Uno caminaba por la avenida Corrientes, miraba los patrulleros que lo observaban todo, cantaba por lo bajo que todas las hojas son del viento y se notaba distinto, algo había crecido adentro, nuestros ojos y nuestros cerebros abrían nuevos compartimientos para novedades que regalaban otras claves. Lo complaciente, lo superficial parecían retroceder, aunque sea, por unos días. Mientras caminábamos desde las disquerías, nos llegaba la voz de Palito Ortega, pero, uno ya no se enojaba, tenía otras cosas para comentar en el viaje. El subte se estiraba por esa oscuridad cargado de luces. Luces que juntábamos nosotros, quienes habíamos cruzado a un universo paralelo que confabulaba. Nos mirábamos creyendo que éramos siete locos soñando con un mundo que se pareciera más a nuestros ideales adolescentes.
Como músico y espectador de aquel concierto debo sacarme el sombrero por un artista que se atreve a presentar el nuevo disco de una banda en soledad, con su guitarra acústica.
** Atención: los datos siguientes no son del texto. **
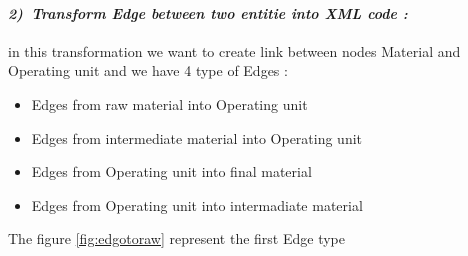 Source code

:\paragraph{\emph{2)~Transform Edge between two entitie into XML code :} } in this transformation 
we want to create link between nodes Material and Operating unit 
and we have  4 type of Edges : 
\begin{itemize}

\newcommand{\localtextbulletone}{\textcolor{gray}{\raisebox{.45ex}{\rule{.6ex}{.6ex}}}}
\renewcommand{\labelitemi}{\localtextbulletone}
	\item Edges from raw material into Operating unit
	\item Edges from intermediate material into Operating unit
	
	\item Edges from  Operating unit into final material
	\item Edges from  Operating unit into intermadiate material 
\end{itemize}
The figure \ref{fig:edgotoraw} represent the first Edge type 
\vspace{1cm}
Hay que animarse a tocar semejante repertorio, con esas armonías complejas, con arreglos de lo más exquisitos y pasajes casi irreemplazables. Pero, Spinetta hizo que en toda la mañana no extrañemos un grupo. Lo considero un enorme guitarrista, plagado de recursos, hiper climático, con una manera de tocar muy de compositor, es decir, que todo el tiempo tiene en claro que la melodía es el concepto y que el resto dibuja de acuerdo a las palabras.
Ojalá que puedan conseguir esta edición de aquel concierto histórico, que busquen en sus discotecas el CD de Artaud y lo revisiten o que salgan a la búsqueda de ambas maravillas y no crean que exagero en definirlos así. Para alguna gente, será una cita con un pasado lejano, de los otros, pero, con curiosidades a descubrir. Para otros y otras, casi un reencuentro con nuestra nostalgia, esa que, siempre, sabe a la hora de la distribución de la riqueza.
Jorge Garacotche - Músico, compositor, integrante del grupo Canturbe y miembro de AMIBA.